(Saved data entries)
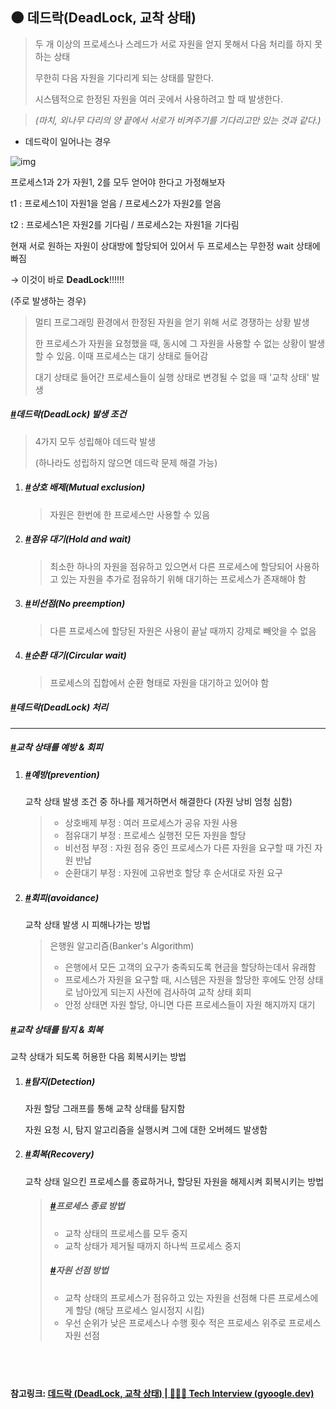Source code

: ## 🌑 데드락(DeadLock, 교착 상태)

> 두 개 이상의 프로세스나 스레드가 서로 자원을 얻지 못해서 다음 처리를 하지 못하는 상태
>
> 무한히 다음 자원을 기다리게 되는 상태를 말한다.
>
> 시스템적으로 한정된 자원을 여러 곳에서 사용하려고 할 때 발생한다.

> *(마치, 외나무 다리의 양 끝에서 서로가 비켜주기를 기다리고만 있는 것과 같다.)*

- 데드락이 일어나는 경우

![img](https://t1.daumcdn.net/cfile/tistory/243E89355714C26E28)

프로세스1과 2가 자원1, 2를 모두 얻어야 한다고 가정해보자

t1 : 프로세스1이 자원1을 얻음 / 프로세스2가 자원2를 얻음

t2 : 프로세스1은 자원2를 기다림 / 프로세스2는 자원1을 기다림

현재 서로 원하는 자원이 상대방에 할당되어 있어서 두 프로세스는 무한정 wait 상태에 빠짐

→ 이것이 바로 **DeadLock**!!!!!!

(주로 발생하는 경우)

> 멀티 프로그래밍 환경에서 한정된 자원을 얻기 위해 서로 경쟁하는 상황 발생
>
> 한 프로세스가 자원을 요청했을 때, 동시에 그 자원을 사용할 수 없는 상황이 발생할 수 있음. 이때 프로세스는 대기 상태로 들어감
>
> 대기 상태로 들어간 프로세스들이 실행 상태로 변경될 수 없을 때 '교착 상태' 발생

##### [#](https://gyoogle.dev/blog/computer-science/operating-system/DeadLock.html#데드락-deadlock-발생-조건)*데드락(DeadLock) 발생 조건*

> 4가지 모두 성립해야 데드락 발생
>
> (하나라도 성립하지 않으면 데드락 문제 해결 가능)

1. ##### [#](https://gyoogle.dev/blog/computer-science/operating-system/DeadLock.html#상호-배제-mutual-exclusion)상호 배제(Mutual exclusion)

   > 자원은 한번에 한 프로세스만 사용할 수 있음

2. ##### [#](https://gyoogle.dev/blog/computer-science/operating-system/DeadLock.html#점유-대기-hold-and-wait)점유 대기(Hold and wait)

   > 최소한 하나의 자원을 점유하고 있으면서 다른 프로세스에 할당되어 사용하고 있는 자원을 추가로 점유하기 위해 대기하는 프로세스가 존재해야 함

3. ##### [#](https://gyoogle.dev/blog/computer-science/operating-system/DeadLock.html#비선점-no-preemption)비선점(No preemption)

   > 다른 프로세스에 할당된 자원은 사용이 끝날 때까지 강제로 빼앗을 수 없음

4. ##### [#](https://gyoogle.dev/blog/computer-science/operating-system/DeadLock.html#순환-대기-circular-wait)순환 대기(Circular wait)

   > 프로세스의 집합에서 순환 형태로 자원을 대기하고 있어야 함

##### [#](https://gyoogle.dev/blog/computer-science/operating-system/DeadLock.html#데드락-deadlock-처리)*데드락(DeadLock) 처리*

------

##### [#](https://gyoogle.dev/blog/computer-science/operating-system/DeadLock.html#교착-상태를-예방-회피)교착 상태를 예방 & 회피

1. ##### [#](https://gyoogle.dev/blog/computer-science/operating-system/DeadLock.html#예방-prevention)예방(prevention)

   교착 상태 발생 조건 중 하나를 제거하면서 해결한다 (자원 낭비 엄청 심함)

   > - 상호배제 부정 : 여러 프로세스가 공유 자원 사용
   > - 점유대기 부정 : 프로세스 실행전 모든 자원을 할당
   > - 비선점 부정 : 자원 점유 중인 프로세스가 다른 자원을 요구할 때 가진 자원 반납
   > - 순환대기 부정 : 자원에 고유번호 할당 후 순서대로 자원 요구

2. ##### [#](https://gyoogle.dev/blog/computer-science/operating-system/DeadLock.html#회피-avoidance)회피(avoidance)

   교착 상태 발생 시 피해나가는 방법

   > 은행원 알고리즘(Banker's Algorithm)
   >
   > - 은행에서 모든 고객의 요구가 충족되도록 현금을 할당하는데서 유래함
   > - 프로세스가 자원을 요구할 때, 시스템은 자원을 할당한 후에도 안정 상태로 남아있게 되는지 사전에 검사하여 교착 상태 회피
   > - 안정 상태면 자원 할당, 아니면 다른 프로세스들이 자원 해지까지 대기

##### [#](https://gyoogle.dev/blog/computer-science/operating-system/DeadLock.html#교착-상태를-탐지-회복)교착 상태를 탐지 & 회복

교착 상태가 되도록 허용한 다음 회복시키는 방법

1. ##### [#](https://gyoogle.dev/blog/computer-science/operating-system/DeadLock.html#탐지-detection)탐지(Detection)

   자원 할당 그래프를 통해 교착 상태를 탐지함

   자원 요청 시, 탐지 알고리즘을 실행시켜 그에 대한 오버헤드 발생함

2. ##### [#](https://gyoogle.dev/blog/computer-science/operating-system/DeadLock.html#회복-recovery)회복(Recovery)

   교착 상태 일으킨 프로세스를 종료하거나, 할당된 자원을 해제시켜 회복시키는 방법

   > ##### [#](https://gyoogle.dev/blog/computer-science/operating-system/DeadLock.html#프로세스-종료-방법)프로세스 종료 방법
   >
   > - 교착 상태의 프로세스를 모두 중지
   > - 교착 상태가 제거될 때까지 하나씩 프로세스 중지
   >
   > ##### [#](https://gyoogle.dev/blog/computer-science/operating-system/DeadLock.html#자원-선점-방법)자원 선점 방법
   >
   > - 교착 상태의 프로세스가 점유하고 있는 자원을 선점해 다른 프로세스에게 할당 (해당 프로세스 일시정지 시킴)
   > - 우선 순위가 낮은 프로세스나 수행 횟수 적은 프로세스 위주로 프로세스 자원 선점

#### 



<br>

<br>

#### 참고링크: [데드락 (DeadLock, 교착 상태) | 👨🏻‍💻 Tech Interview (gyoogle.dev)](https://gyoogle.dev/blog/computer-science/operating-system/DeadLock.html)

<br>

- _Required work_
In the copy, include every record exactly and no pictures.

- _Exercise response_
Source code

: ## 🌑 데드락(DeadLock, 교착 상태)

> 두 개 이상의 프로세스나 스레드가 서로 자원을 얻지 못해서 다음 처리를 하지 못하는 상태
>
> 무한히 다음 자원을 기다리게 되는 상태를 말한다.
>
> 시스템적으로 한정된 자원을 여러 곳에서 사용하려고 할 때 발생한다.

> *(마치, 외나무 다리의 양 끝에서 서로가 비켜주기를 기다리고만 있는 것과 같다.)*

- 데드락이 일어나는 경우

![img](https://t1.daumcdn.net/cfile/tistory/243E89355714C26E28)

프로세스1과 2가 자원1, 2를 모두 얻어야 한다고 가정해보자

t1 : 프로세스1이 자원1을 얻음 / 프로세스2가 자원2를 얻음

t2 : 프로세스1은 자원2를 기다림 / 프로세스2는 자원1을 기다림

현재 서로 원하는 자원이 상대방에 할당되어 있어서 두 프로세스는 무한정 wait 상태에 빠짐

→ 이것이 바로 **DeadLock**!!!!!!

(주로 발생하는 경우)

> 멀티 프로그래밍 환경에서 한정된 자원을 얻기 위해 서로 경쟁하는 상황 발생
>
> 한 프로세스가 자원을 요청했을 때, 동시에 그 자원을 사용할 수 없는 상황이 발생할 수 있음. 이때 프로세스는 대기 상태로 들어감
>
> 대기 상태로 들어간 프로세스들이 실행 상태로 변경될 수 없을 때 '교착 상태' 발생

##### [#](https://gyoogle.dev/blog/computer-science/operating-system/DeadLock.html#데드락-deadlock-발생-조건)*데드락(DeadLock) 발생 조건*

> 4가지 모두 성립해야 데드락 발생
>
> (하나라도 성립하지 않으면 데드락 문제 해결 가능)

1. ##### [#](https://gyoogle.dev/blog/computer-science/operating-system/DeadLock.html#상호-배제-mutual-exclusion)상호 배제(Mutual exclusion)

   > 자원은 한번에 한 프로세스만 사용할 수 있음

2. ##### [#](https://gyoogle.dev/blog/computer-science/operating-system/DeadLock.html#점유-대기-hold-and-wait)점유 대기(Hold and wait)

   > 최소한 하나의 자원을 점유하고 있으면서 다른 프로세스에 할당되어 사용하고 있는 자원을 추가로 점유하기 위해 대기하는 프로세스가 존재해야 함

3. ##### [#](https://gyoogle.dev/blog/computer-science/operating-system/DeadLock.html#비선점-no-preemption)비선점(No preemption)

   > 다른 프로세스에 할당된 자원은 사용이 끝날 때까지 강제로 빼앗을 수 없음

4. ##### [#](https://gyoogle.dev/blog/computer-science/operating-system/DeadLock.html#순환-대기-circular-wait)순환 대기(Circular wait)

   > 프로세스의 집합에서 순환 형태로 자원을 대기하고 있어야 함

##### [#](https://gyoogle.dev/blog/computer-science/operating-system/DeadLock.html#데드락-deadlock-처리)*데드락(DeadLock) 처리*

------

##### [#](https://gyoogle.dev/blog/computer-science/operating-system/DeadLock.html#교착-상태를-예방-회피)교착 상태를 예방 & 회피

1. ##### [#](https://gyoogle.dev/blog/computer-science/operating-system/DeadLock.html#예방-prevention)예방(prevention)

   교착 상태 발생 조건 중 하나를 제거하면서 해결한다 (자원 낭비 엄청 심함)

   > - 상호배제 부정 : 여러 프로세스가 공유 자원 사용
   > - 점유대기 부정 : 프로세스 실행전 모든 자원을 할당
   > - 비선점 부정 : 자원 점유 중인 프로세스가 다른 자원을 요구할 때 가진 자원 반납
   > - 순환대기 부정 : 자원에 고유번호 할당 후 순서대로 자원 요구

2. ##### [#](https://gyoogle.dev/blog/computer-science/operating-system/DeadLock.html#회피-avoidance)회피(avoidance)

   교착 상태 발생 시 피해나가는 방법

   > 은행원 알고리즘(Banker's Algorithm)
   >
   > - 은행에서 모든 고객의 요구가 충족되도록 현금을 할당하는데서 유래함
   > - 프로세스가 자원을 요구할 때, 시스템은 자원을 할당한 후에도 안정 상태로 남아있게 되는지 사전에 검사하여 교착 상태 회피
   > - 안정 상태면 자원 할당, 아니면 다른 프로세스들이 자원 해지까지 대기

##### [#](https://gyoogle.dev/blog/computer-science/operating-system/DeadLock.html#교착-상태를-탐지-회복)교착 상태를 탐지 & 회복

교착 상태가 되도록 허용한 다음 회복시키는 방법

1. ##### [#](https://gyoogle.dev/blog/computer-science/operating-system/DeadLock.html#탐지-detection)탐지(Detection)

   자원 할당 그래프를 통해 교착 상태를 탐지함

   자원 요청 시, 탐지 알고리즘을 실행시켜 그에 대한 오버헤드 발생함

2. ##### [#](https://gyoogle.dev/blog/computer-science/operating-system/DeadLock.html#회복-recovery)회복(Recovery)

   교착 상태 일으킨 프로세스를 종료하거나, 할당된 자원을 해제시켜 회복시키는 방법

   > ##### [#](https://gyoogle.dev/blog/computer-science/operating-system/DeadLock.html#프로세스-종료-방법)프로세스 종료 방법
   >
   > - 교착 상태의 프로세스를 모두 중지
   > - 교착 상태가 제거될 때까지 하나씩 프로세스 중지
   >
   > ##### [#](https://gyoogle.dev/blog/computer-science/operating-system/DeadLock.html#자원-선점-방법)자원 선점 방법
   >
   > - 교착 상태의 프로세스가 점유하고 있는 자원을 선점해 다른 프로세스에게 할당 (해당 프로세스 일시정지 시킴)
   > - 우선 순위가 낮은 프로세스나 수행 횟수 적은 프로세스 위주로 프로세스 자원 선점

#### 



<br>

<br>

#### 참고링크: [데드락 (DeadLock, 교착 상태) | 👨🏻‍💻 Tech Interview (gyoogle.dev)](https://gyoogle.dev/blog/computer-science/operating-system/DeadLock.html)

<br>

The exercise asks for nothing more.